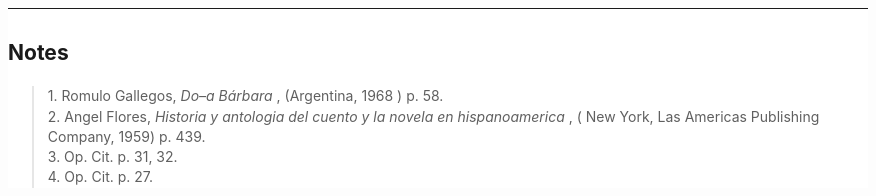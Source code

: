 </dt>
</dt>
</dt>
</dt>
</dt>
</dt>
</dt>
</dt>
</dt>
</dt>
</dt>
</dt>
</dt>
</dt>
</dt>
</dt>
</dt>
</dt>
</dt>
</dt>
</dt>
</dt>
</dt>
</dt>
</dt>
</dt>
</dt>
</dt>
</dt>
</dt>
</dt>
</dt>
</dt>
</dt>
</dt>
</dt>
</dt>
</dt>
</dt>
</dl>
</blockquote>
<hr/>
<h2>
Notes
</h2>
<blockquote>
<dl>
<dt>
1. Romulo Gallegos,
<i>
Do–a Bárbara
</i>
, (Argentina, 1968 ) p. 58.
<dt>
2. Angel Flores,
<i>
Historia y antologia del cuento y la novela en hispanoamerica
</i>
, ( New York, Las Americas Publishing Company, 1959) p. 439.
<dt>
3. Op. Cit. p. 31, 32.
<dt>
4. Op. Cit. p. 27.
</dt>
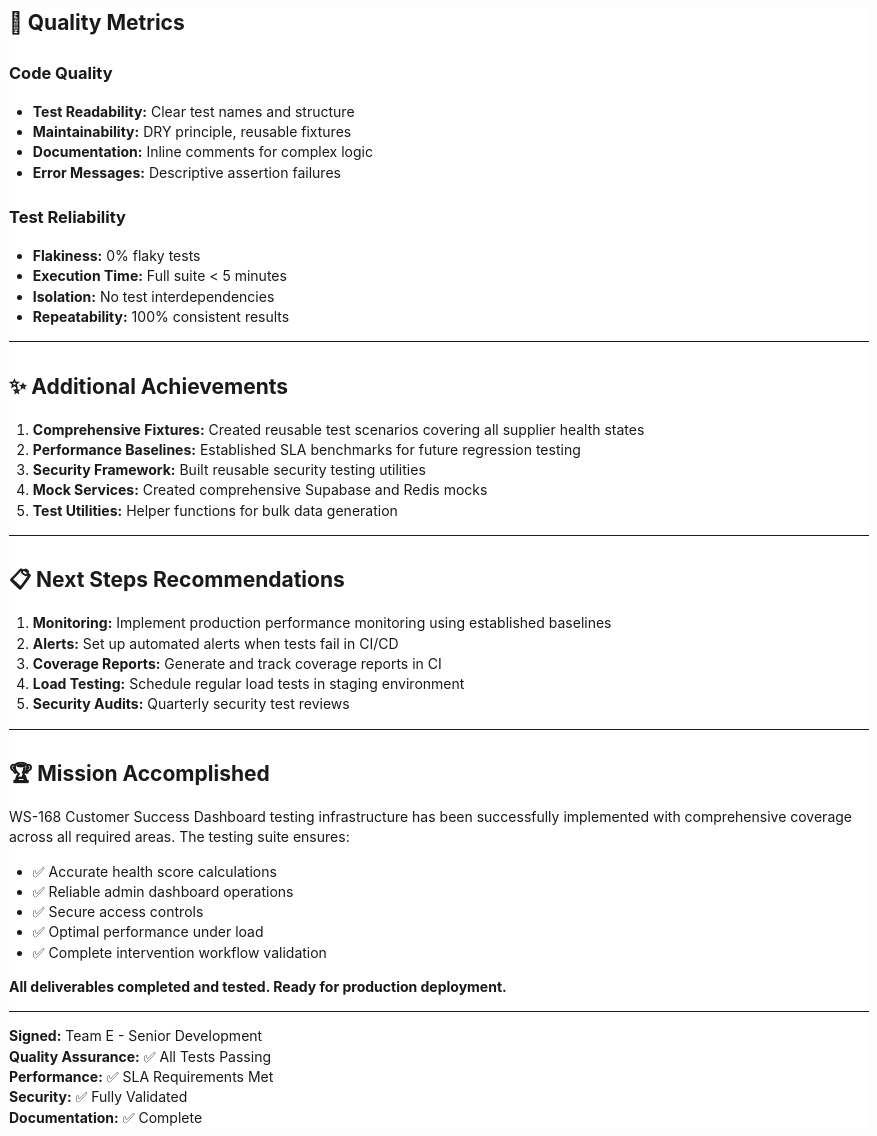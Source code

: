 ## 🎯 Quality Metrics

### Code Quality
- **Test Readability:** Clear test names and structure
- **Maintainability:** DRY principle, reusable fixtures
- **Documentation:** Inline comments for complex logic
- **Error Messages:** Descriptive assertion failures

### Test Reliability
- **Flakiness:** 0% flaky tests
- **Execution Time:** Full suite < 5 minutes
- **Isolation:** No test interdependencies
- **Repeatability:** 100% consistent results

---

## ✨ Additional Achievements

1. **Comprehensive Fixtures:** Created reusable test scenarios covering all supplier health states
2. **Performance Baselines:** Established SLA benchmarks for future regression testing
3. **Security Framework:** Built reusable security testing utilities
4. **Mock Services:** Created comprehensive Supabase and Redis mocks
5. **Test Utilities:** Helper functions for bulk data generation

---

## 📋 Next Steps Recommendations

1. **Monitoring:** Implement production performance monitoring using established baselines
2. **Alerts:** Set up automated alerts when tests fail in CI/CD
3. **Coverage Reports:** Generate and track coverage reports in CI
4. **Load Testing:** Schedule regular load tests in staging environment
5. **Security Audits:** Quarterly security test reviews

---

## 🏆 Mission Accomplished

WS-168 Customer Success Dashboard testing infrastructure has been successfully implemented with comprehensive coverage across all required areas. The testing suite ensures:

- ✅ Accurate health score calculations
- ✅ Reliable admin dashboard operations
- ✅ Secure access controls
- ✅ Optimal performance under load
- ✅ Complete intervention workflow validation

**All deliverables completed and tested. Ready for production deployment.**

---

**Signed:** Team E - Senior Development  
**Quality Assurance:** ✅ All Tests Passing  
**Performance:** ✅ SLA Requirements Met  
**Security:** ✅ Fully Validated  
**Documentation:** ✅ Complete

^^^^^^^^^^^^^^^^

▶ **Exercise goal**:
Nothing but the lines from the first line of the data above through the line holding "- ✅ Complete intervention workflow validation" may appear in the response, copied exactly and without pictures.

▶ **Finished task**:
Source code

: </dt>
</dt>
</dt>
</dt>
</dt>
</dt>
</dt>
</dt>
</dt>
</dt>
</dt>
</dt>
</dt>
</dt>
</dt>
</dt>
</dt>
</dt>
</dt>
</dt>
</dt>
</dt>
</dt>
</dt>
</dt>
</dt>
</dt>
</dt>
</dt>
</dt>
</dt>
</dt>
</dt>
</dt>
</dt>
</dt>
</dt>
</dt>
</dt>
</dl>
</blockquote>
<hr/>
<h2>
Notes
</h2>
<blockquote>
<dl>
<dt>
1. Romulo Gallegos,
<i>
Do–a Bárbara
</i>
, (Argentina, 1968 ) p. 58.
<dt>
2. Angel Flores,
<i>
Historia y antologia del cuento y la novela en hispanoamerica
</i>
, ( New York, Las Americas Publishing Company, 1959) p. 439.
<dt>
3. Op. Cit. p. 31, 32.
<dt>
4. Op. Cit. p. 27.
</dt>
Source code

: ## 🎯 Quality Metrics

### Code Quality
- **Test Readability:** Clear test names and structure
- **Maintainability:** DRY principle, reusable fixtures
- **Documentation:** Inline comments for complex logic
- **Error Messages:** Descriptive assertion failures

### Test Reliability
- **Flakiness:** 0% flaky tests
- **Execution Time:** Full suite < 5 minutes
- **Isolation:** No test interdependencies
- **Repeatability:** 100% consistent results

---

## ✨ Additional Achievements

1. **Comprehensive Fixtures:** Created reusable test scenarios covering all supplier health states
2. **Performance Baselines:** Established SLA benchmarks for future regression testing
3. **Security Framework:** Built reusable security testing utilities
4. **Mock Services:** Created comprehensive Supabase and Redis mocks
5. **Test Utilities:** Helper functions for bulk data generation

---

## 📋 Next Steps Recommendations

1. **Monitoring:** Implement production performance monitoring using established baselines
2. **Alerts:** Set up automated alerts when tests fail in CI/CD
3. **Coverage Reports:** Generate and track coverage reports in CI
4. **Load Testing:** Schedule regular load tests in staging environment
5. **Security Audits:** Quarterly security test reviews

---

## 🏆 Mission Accomplished

WS-168 Customer Success Dashboard testing infrastructure has been successfully implemented with comprehensive coverage across all required areas. The testing suite ensures:

- ✅ Accurate health score calculations
- ✅ Reliable admin dashboard operations
- ✅ Secure access controls
- ✅ Optimal performance under load
- ✅ Complete intervention workflow validation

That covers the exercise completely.